[RECORDS TO PROCESS]:
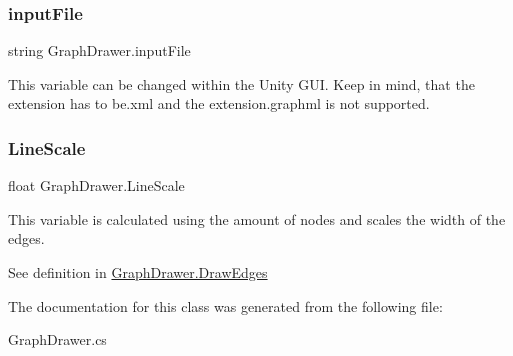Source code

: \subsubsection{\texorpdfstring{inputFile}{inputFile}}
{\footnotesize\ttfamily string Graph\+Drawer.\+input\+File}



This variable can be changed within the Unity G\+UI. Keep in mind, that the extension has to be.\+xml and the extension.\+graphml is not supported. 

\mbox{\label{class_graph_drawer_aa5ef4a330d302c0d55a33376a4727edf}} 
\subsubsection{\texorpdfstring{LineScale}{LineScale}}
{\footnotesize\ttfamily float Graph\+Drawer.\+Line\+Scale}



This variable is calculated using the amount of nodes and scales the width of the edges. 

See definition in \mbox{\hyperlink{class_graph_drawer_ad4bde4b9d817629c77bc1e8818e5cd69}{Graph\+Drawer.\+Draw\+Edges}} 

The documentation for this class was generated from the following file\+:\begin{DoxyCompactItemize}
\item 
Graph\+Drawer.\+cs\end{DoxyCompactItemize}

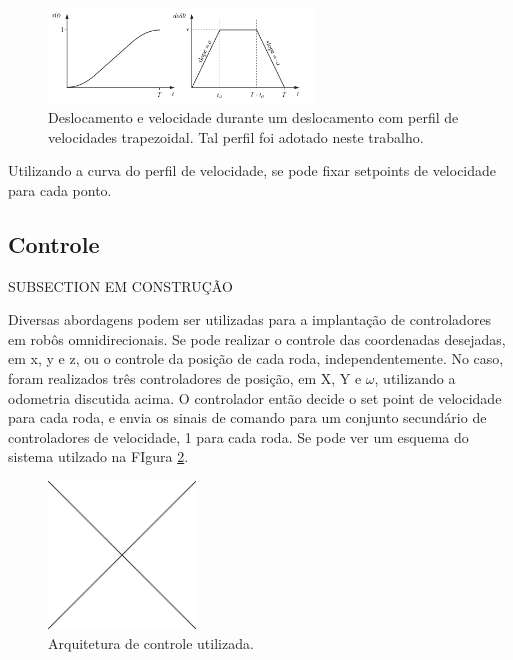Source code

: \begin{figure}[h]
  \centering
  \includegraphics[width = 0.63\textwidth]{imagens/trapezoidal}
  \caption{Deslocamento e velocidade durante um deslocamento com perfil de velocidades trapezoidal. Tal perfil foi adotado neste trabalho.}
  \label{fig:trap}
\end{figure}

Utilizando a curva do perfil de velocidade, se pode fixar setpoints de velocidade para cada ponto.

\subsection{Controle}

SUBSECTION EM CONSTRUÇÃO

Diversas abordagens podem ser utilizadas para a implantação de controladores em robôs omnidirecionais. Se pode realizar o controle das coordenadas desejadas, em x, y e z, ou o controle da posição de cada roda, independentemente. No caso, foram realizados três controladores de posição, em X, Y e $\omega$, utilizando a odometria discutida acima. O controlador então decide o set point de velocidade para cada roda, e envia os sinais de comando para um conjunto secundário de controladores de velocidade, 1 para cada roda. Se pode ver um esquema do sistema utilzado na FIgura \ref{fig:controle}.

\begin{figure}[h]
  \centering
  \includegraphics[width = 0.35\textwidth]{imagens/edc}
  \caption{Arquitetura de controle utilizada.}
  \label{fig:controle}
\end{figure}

[WORK TO BE COMPLETED]:
Could you set down the records above exactly, skipping any picture?

[SOLUTION]:
Source code

: \subsubsection{\texorpdfstring{inputFile}{inputFile}}
{\footnotesize\ttfamily string Graph\+Drawer.\+input\+File}



This variable can be changed within the Unity G\+UI. Keep in mind, that the extension has to be.\+xml and the extension.\+graphml is not supported. 

\mbox{\label{class_graph_drawer_aa5ef4a330d302c0d55a33376a4727edf}} 
\subsubsection{\texorpdfstring{LineScale}{LineScale}}
{\footnotesize\ttfamily float Graph\+Drawer.\+Line\+Scale}



This variable is calculated using the amount of nodes and scales the width of the edges. 

See definition in \mbox{\hyperlink{class_graph_drawer_ad4bde4b9d817629c77bc1e8818e5cd69}{Graph\+Drawer.\+Draw\+Edges}} 

The documentation for this class was generated from the following file\+:\begin{DoxyCompactItemize}
\item 
Graph\+Drawer.\+cs\end{DoxyCompactItemize}

Source code

: \begin{figure}[h]
  \centering
  \includegraphics[width = 0.63\textwidth]{imagens/trapezoidal}
  \caption{Deslocamento e velocidade durante um deslocamento com perfil de velocidades trapezoidal. Tal perfil foi adotado neste trabalho.}
  \label{fig:trap}
\end{figure}

Utilizando a curva do perfil de velocidade, se pode fixar setpoints de velocidade para cada ponto.

\subsection{Controle}

SUBSECTION EM CONSTRUÇÃO

Diversas abordagens podem ser utilizadas para a implantação de controladores em robôs omnidirecionais. Se pode realizar o controle das coordenadas desejadas, em x, y e z, ou o controle da posição de cada roda, independentemente. No caso, foram realizados três controladores de posição, em X, Y e $\omega$, utilizando a odometria discutida acima. O controlador então decide o set point de velocidade para cada roda, e envia os sinais de comando para um conjunto secundário de controladores de velocidade, 1 para cada roda. Se pode ver um esquema do sistema utilzado na FIgura \ref{fig:controle}.

\begin{figure}[h]
  \centering
  \includegraphics[width = 0.35\textwidth]{imagens/edc}
  \caption{Arquitetura de controle utilizada.}
  \label{fig:controle}
\end{figure}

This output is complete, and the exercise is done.